Lessons for the Future

After charting the etiology and course of the pandemic in the first two chapters, Ms. Mackenzie turned to the meat of the narrative, which explores our societal frailties and offers sound, science-based lessons on what not to do when the next inevitable pandemic strikes. In a series of numbered subchapters on lessons for the future, Ms. Mackenzie suggests developing far better monitoring and reporting strategies of emergent viruses, stockpiling medical supplies (eg, face masks and antibiotics) to combat diseases that are already known to us, and developing what she terms surge capacity in manufacturing.

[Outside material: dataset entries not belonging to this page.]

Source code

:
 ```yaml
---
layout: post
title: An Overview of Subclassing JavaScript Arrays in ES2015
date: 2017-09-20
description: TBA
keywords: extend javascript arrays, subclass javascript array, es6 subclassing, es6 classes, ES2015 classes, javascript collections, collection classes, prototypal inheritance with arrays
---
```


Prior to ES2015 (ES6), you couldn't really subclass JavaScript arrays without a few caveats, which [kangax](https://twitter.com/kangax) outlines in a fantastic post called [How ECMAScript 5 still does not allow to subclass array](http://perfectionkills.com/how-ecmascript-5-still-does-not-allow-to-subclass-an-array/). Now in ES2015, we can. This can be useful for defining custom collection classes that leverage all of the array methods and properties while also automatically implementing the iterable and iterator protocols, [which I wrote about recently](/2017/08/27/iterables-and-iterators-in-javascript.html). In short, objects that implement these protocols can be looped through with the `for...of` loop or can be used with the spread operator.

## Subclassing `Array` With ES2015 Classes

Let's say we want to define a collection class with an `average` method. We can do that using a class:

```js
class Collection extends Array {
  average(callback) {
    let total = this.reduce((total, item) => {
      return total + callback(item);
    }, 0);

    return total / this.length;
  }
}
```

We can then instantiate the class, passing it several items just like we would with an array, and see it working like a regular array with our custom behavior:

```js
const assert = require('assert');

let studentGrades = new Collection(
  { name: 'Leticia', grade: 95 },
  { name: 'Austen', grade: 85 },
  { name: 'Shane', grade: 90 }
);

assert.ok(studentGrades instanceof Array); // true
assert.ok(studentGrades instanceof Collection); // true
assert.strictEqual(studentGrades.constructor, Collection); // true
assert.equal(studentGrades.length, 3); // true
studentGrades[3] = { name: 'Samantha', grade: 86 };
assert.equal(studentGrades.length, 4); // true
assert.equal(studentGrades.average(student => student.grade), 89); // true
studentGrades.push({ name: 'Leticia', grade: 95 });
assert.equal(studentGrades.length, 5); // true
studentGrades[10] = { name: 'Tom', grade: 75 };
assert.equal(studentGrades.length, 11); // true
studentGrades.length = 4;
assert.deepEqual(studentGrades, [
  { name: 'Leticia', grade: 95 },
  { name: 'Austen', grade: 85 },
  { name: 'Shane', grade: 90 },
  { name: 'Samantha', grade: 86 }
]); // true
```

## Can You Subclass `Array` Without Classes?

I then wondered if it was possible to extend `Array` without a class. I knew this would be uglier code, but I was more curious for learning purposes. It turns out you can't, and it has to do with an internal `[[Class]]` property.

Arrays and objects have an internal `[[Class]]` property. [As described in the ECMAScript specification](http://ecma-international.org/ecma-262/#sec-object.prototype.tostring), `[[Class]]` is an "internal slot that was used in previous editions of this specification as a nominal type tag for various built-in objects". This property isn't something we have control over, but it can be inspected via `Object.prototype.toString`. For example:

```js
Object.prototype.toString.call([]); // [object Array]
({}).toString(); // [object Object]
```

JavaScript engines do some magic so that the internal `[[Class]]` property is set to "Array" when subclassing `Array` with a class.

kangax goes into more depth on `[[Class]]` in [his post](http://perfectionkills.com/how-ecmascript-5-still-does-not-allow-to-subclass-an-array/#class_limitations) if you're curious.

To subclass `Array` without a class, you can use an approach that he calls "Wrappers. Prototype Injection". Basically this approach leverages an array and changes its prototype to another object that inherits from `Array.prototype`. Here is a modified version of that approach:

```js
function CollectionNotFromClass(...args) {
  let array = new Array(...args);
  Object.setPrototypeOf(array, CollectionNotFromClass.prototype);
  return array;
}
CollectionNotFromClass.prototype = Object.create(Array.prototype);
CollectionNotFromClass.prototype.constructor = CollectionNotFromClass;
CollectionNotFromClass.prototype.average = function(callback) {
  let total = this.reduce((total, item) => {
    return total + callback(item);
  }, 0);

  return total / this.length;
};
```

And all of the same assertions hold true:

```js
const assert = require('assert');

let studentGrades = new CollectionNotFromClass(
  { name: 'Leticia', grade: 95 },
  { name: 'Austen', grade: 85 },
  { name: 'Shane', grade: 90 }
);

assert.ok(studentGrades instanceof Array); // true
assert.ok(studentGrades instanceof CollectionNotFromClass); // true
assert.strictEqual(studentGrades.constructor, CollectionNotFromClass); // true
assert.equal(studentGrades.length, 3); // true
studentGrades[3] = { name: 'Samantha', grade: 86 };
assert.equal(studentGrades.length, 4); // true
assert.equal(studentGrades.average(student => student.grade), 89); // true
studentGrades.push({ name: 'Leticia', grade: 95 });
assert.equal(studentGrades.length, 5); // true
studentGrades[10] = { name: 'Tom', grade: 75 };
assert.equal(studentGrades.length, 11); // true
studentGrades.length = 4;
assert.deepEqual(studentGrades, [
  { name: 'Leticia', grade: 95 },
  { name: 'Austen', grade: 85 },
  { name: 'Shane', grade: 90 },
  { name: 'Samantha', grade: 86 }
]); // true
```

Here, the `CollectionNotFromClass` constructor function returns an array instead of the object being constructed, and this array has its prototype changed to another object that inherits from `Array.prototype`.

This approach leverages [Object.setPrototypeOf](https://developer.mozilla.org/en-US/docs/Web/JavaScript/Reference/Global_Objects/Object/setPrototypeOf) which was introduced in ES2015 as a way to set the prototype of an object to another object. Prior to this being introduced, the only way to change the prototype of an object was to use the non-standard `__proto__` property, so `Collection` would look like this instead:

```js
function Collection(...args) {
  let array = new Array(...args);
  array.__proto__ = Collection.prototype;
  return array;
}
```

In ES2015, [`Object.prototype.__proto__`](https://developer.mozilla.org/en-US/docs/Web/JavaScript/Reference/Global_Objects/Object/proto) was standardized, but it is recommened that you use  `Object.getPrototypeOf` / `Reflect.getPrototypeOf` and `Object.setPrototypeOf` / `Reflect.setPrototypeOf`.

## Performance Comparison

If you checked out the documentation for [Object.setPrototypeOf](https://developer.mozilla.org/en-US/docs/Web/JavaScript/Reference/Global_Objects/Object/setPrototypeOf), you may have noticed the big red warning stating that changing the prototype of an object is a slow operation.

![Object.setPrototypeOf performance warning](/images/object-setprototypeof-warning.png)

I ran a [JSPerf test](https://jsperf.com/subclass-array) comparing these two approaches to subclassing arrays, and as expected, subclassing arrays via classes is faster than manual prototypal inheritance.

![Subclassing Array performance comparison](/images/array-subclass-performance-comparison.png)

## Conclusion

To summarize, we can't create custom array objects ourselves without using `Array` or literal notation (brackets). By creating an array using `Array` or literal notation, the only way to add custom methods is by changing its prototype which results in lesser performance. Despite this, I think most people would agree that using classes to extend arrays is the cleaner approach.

Although most of her suggestions are well grounded in biology and epidemiology, at times Ms. Mackenzie drifts into rants, which, within the context of her original premise, read like totally distracting word fill as she perhaps hurried to meet a deadline. For instance, she writes: “When publicity-shy, certainty-averse scientists put these traits aside and start screaming that there’s a really threatening thing out there, we need to listen and make it someone’s job to respond…. I have no doubt this lesson will eventually filter through when climate change starts causing massive crop failures, uninhabitable cities, and unprecedented waves of refugees. By then, of course, it might be a little too late to act on it.” Here, the reader will wonder how Ms. Mackenzie’s prediction of apocalyptic climate change dovetails into preparing for the next pandemic.

Readers eager for wild conspiracy theories will be disappointed, as Ms. Mackenzie also notes that “one thing we can say for sure: COVID-19 was not created in a lab.”

Despite certain flaws that the author blames on her rush-to-publish deadline, COVID-19 has enough interesting science and information about pandemics to make it a worthwhile read for The ASCO Post audience.